**TASK DESCRIPTION:**
How many lines of the records hold the string "bool"? Reply with the number alone.

**DATA FOR THE TASK:**
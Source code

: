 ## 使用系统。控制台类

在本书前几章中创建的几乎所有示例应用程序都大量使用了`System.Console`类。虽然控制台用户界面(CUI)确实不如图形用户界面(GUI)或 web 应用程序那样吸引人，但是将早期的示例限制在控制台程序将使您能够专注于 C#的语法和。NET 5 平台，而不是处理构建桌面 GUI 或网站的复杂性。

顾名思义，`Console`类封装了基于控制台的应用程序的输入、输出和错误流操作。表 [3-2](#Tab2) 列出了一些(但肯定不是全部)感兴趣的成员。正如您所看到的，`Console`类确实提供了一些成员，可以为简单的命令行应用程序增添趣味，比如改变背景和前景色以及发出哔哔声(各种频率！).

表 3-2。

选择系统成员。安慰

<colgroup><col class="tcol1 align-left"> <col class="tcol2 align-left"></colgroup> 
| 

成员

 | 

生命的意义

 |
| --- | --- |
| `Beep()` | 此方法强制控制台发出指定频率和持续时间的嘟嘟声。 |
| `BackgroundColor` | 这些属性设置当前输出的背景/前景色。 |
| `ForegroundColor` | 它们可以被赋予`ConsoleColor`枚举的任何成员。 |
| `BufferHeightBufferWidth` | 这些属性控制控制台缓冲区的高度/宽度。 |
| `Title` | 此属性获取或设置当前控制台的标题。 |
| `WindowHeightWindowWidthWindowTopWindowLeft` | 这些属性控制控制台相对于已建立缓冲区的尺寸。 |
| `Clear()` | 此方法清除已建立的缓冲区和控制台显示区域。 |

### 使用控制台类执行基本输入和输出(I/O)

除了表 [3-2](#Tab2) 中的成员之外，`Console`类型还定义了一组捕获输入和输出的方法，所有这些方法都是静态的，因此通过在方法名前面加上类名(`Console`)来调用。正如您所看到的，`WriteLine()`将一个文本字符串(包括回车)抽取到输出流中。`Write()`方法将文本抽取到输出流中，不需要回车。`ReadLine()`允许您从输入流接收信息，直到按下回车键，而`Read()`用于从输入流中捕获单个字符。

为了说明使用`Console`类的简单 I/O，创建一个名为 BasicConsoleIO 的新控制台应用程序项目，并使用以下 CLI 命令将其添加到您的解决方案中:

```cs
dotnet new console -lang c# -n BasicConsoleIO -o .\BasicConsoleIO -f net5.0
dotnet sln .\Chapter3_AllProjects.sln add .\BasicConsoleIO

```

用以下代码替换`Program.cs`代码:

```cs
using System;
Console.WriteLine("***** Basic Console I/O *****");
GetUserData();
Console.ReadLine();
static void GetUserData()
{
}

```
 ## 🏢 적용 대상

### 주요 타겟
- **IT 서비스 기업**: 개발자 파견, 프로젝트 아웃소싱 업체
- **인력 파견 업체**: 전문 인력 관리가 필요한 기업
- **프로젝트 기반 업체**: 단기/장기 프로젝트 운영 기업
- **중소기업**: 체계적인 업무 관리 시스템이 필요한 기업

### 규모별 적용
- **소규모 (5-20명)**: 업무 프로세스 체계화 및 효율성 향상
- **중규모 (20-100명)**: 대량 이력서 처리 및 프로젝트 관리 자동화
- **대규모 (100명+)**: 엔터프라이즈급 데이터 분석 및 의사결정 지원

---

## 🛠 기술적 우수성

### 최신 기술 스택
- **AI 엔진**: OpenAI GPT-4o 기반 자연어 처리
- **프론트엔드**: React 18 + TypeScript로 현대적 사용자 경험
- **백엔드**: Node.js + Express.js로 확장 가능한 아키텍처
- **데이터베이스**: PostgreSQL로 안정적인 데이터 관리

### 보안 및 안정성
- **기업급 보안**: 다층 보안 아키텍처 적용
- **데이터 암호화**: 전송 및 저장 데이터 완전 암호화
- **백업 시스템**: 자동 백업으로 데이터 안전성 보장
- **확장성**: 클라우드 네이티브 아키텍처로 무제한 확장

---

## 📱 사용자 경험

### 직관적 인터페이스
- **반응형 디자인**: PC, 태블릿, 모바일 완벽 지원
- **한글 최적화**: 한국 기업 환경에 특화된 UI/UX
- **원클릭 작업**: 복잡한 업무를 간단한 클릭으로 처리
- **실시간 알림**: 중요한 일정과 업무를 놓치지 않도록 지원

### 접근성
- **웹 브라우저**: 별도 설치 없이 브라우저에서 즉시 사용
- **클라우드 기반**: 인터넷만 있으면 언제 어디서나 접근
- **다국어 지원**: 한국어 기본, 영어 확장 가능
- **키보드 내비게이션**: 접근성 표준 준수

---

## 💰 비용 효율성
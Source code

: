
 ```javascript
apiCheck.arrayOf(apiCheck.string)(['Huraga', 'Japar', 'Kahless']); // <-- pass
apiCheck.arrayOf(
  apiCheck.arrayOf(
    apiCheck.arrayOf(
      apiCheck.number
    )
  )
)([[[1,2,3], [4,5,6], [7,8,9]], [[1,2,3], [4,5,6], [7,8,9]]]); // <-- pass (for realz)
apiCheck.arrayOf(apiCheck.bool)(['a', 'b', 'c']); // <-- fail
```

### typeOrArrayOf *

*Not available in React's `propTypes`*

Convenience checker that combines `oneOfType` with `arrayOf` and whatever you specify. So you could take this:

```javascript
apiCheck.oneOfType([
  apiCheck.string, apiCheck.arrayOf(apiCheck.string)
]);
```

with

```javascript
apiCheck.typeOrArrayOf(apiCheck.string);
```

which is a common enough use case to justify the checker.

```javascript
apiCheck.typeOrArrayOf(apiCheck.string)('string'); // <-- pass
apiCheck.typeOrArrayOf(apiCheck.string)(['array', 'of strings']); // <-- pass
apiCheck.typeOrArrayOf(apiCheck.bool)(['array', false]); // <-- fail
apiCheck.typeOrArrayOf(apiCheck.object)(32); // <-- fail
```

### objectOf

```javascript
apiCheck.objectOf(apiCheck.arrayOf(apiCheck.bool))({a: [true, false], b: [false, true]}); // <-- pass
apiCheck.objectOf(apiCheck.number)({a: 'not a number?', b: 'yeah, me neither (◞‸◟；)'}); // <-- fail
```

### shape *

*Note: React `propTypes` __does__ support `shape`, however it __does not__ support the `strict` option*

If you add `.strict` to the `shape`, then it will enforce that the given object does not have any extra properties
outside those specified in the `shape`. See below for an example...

**TASK ANSWER:**
3